_The problem_
What you return should be the lines of the data containing "своё", each in full.

_Supplied records_

────

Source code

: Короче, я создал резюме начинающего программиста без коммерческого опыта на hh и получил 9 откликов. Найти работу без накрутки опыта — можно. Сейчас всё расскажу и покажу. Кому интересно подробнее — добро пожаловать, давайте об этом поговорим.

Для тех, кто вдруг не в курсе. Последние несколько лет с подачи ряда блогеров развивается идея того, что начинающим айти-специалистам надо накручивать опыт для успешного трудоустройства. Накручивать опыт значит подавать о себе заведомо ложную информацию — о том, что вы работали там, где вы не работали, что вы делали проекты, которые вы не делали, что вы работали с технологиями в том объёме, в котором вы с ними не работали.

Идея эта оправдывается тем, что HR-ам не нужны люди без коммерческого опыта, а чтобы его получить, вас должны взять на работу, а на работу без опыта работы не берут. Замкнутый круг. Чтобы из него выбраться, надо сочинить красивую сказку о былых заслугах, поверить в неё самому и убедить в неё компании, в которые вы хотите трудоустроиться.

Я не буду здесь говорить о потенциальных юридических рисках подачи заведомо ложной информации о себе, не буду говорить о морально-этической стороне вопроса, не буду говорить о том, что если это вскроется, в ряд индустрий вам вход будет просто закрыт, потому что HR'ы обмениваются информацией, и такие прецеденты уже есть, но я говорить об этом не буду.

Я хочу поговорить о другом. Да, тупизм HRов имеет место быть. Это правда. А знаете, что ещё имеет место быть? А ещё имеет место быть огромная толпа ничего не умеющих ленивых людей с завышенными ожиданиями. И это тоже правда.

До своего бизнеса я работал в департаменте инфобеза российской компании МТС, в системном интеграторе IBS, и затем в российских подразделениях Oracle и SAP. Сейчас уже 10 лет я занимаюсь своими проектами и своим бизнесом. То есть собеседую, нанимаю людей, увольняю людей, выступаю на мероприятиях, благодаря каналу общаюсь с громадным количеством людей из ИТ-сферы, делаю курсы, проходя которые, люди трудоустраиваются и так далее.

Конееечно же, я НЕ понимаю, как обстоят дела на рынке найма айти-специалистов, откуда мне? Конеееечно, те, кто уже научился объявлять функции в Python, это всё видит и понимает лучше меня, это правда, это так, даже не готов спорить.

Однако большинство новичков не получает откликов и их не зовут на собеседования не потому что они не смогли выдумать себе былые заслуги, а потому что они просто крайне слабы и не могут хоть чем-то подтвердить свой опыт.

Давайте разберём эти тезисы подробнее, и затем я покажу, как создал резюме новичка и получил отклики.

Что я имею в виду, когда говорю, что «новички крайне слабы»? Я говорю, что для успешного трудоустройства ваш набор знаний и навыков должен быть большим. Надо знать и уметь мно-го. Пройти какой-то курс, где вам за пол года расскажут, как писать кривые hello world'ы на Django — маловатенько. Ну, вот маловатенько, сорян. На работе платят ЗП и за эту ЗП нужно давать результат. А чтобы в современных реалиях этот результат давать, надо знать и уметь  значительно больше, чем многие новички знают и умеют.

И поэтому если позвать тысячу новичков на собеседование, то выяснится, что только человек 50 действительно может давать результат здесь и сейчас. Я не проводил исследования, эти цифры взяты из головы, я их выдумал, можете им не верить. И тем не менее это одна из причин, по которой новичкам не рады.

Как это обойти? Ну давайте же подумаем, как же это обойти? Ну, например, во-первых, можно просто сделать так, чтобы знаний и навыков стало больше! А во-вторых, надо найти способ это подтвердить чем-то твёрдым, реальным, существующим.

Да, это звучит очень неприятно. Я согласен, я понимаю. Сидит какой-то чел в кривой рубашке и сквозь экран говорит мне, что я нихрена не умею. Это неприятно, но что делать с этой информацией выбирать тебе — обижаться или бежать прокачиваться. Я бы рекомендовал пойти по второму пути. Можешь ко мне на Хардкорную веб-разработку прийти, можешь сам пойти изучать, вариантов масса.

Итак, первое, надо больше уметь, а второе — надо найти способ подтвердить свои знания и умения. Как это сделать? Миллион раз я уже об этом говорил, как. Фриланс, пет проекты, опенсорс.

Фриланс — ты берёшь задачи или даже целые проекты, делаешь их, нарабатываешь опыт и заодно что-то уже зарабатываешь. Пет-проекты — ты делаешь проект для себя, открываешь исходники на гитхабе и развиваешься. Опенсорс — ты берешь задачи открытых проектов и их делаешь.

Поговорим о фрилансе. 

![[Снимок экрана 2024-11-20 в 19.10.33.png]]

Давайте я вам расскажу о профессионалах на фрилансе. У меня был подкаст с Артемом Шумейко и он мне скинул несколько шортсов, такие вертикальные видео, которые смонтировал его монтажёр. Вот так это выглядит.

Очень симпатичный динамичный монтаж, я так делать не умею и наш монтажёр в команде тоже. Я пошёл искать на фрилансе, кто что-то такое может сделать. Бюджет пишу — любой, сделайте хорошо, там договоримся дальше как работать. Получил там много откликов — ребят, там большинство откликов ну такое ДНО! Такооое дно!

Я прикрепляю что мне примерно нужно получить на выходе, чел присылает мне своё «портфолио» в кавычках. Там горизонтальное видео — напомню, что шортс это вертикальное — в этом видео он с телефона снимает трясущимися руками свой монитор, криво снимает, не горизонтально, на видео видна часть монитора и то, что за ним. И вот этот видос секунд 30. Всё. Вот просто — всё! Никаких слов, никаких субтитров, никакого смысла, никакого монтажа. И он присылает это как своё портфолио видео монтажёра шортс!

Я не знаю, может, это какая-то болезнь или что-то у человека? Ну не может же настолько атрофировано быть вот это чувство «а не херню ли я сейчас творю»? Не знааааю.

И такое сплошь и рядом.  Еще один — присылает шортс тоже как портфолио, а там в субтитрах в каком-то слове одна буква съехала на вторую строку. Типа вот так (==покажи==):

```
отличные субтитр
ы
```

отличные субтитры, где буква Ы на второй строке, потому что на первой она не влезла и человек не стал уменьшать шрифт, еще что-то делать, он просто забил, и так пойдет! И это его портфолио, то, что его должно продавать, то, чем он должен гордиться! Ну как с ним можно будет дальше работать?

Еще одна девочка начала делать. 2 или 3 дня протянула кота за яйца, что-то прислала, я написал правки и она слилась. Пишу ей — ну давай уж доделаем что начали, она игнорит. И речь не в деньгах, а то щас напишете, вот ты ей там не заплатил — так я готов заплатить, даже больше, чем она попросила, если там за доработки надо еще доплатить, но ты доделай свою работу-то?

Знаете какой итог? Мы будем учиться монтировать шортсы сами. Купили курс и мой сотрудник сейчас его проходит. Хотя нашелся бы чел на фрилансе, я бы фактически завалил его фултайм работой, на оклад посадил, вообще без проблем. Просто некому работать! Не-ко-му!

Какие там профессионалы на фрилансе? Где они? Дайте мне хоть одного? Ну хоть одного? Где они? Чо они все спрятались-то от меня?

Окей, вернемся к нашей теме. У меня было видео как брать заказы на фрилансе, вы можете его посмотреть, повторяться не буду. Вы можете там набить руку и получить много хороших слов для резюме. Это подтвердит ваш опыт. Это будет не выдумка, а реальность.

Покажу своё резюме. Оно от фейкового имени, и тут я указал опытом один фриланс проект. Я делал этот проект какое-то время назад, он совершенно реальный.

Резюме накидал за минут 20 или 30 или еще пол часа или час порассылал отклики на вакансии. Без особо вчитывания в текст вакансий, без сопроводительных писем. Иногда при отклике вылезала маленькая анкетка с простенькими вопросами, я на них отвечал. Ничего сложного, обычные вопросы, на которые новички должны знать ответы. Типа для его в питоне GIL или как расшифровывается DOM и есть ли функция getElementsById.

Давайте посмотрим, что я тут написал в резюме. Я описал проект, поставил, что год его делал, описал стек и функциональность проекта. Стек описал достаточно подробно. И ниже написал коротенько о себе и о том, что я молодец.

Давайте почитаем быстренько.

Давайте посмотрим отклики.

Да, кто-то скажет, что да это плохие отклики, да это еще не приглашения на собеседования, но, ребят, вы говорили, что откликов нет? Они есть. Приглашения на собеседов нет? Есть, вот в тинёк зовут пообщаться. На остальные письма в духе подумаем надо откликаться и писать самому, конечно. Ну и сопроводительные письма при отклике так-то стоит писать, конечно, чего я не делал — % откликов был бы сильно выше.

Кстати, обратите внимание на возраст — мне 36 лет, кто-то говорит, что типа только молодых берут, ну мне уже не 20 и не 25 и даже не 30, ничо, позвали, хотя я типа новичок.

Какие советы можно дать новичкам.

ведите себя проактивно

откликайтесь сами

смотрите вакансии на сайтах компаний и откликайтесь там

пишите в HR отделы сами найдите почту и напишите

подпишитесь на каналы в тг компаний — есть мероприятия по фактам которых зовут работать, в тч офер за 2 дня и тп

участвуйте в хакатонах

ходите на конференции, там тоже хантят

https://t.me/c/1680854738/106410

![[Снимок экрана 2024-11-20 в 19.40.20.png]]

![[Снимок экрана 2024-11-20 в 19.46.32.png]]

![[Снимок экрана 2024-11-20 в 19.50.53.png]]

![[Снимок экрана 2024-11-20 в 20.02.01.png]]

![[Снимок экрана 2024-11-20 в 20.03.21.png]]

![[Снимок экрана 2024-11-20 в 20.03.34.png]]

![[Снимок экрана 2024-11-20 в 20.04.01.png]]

────

_Expected output_
Я прикрепляю что мне примерно нужно получить на выходе, чел присылает мне своё «портфолио» в кавычках. Там горизонтальное видео — напомню, что шортс это вертикальное — в этом видео он с телефона снимает трясущимися руками свой монитор, криво снимает, не горизонтально, на видео видна часть монитора и то, что за ним. И вот этот видос секунд 30. Всё. Вот просто — всё! Никаких слов, никаких субтитров, никакого смысла, никакого монтажа. И он присылает это как своё портфолио видео монтажёра шортс!
Покажу своё резюме. Оно от фейкового имени, и тут я указал опытом один фриланс проект. Я делал этот проект какое-то время назад, он совершенно реальный.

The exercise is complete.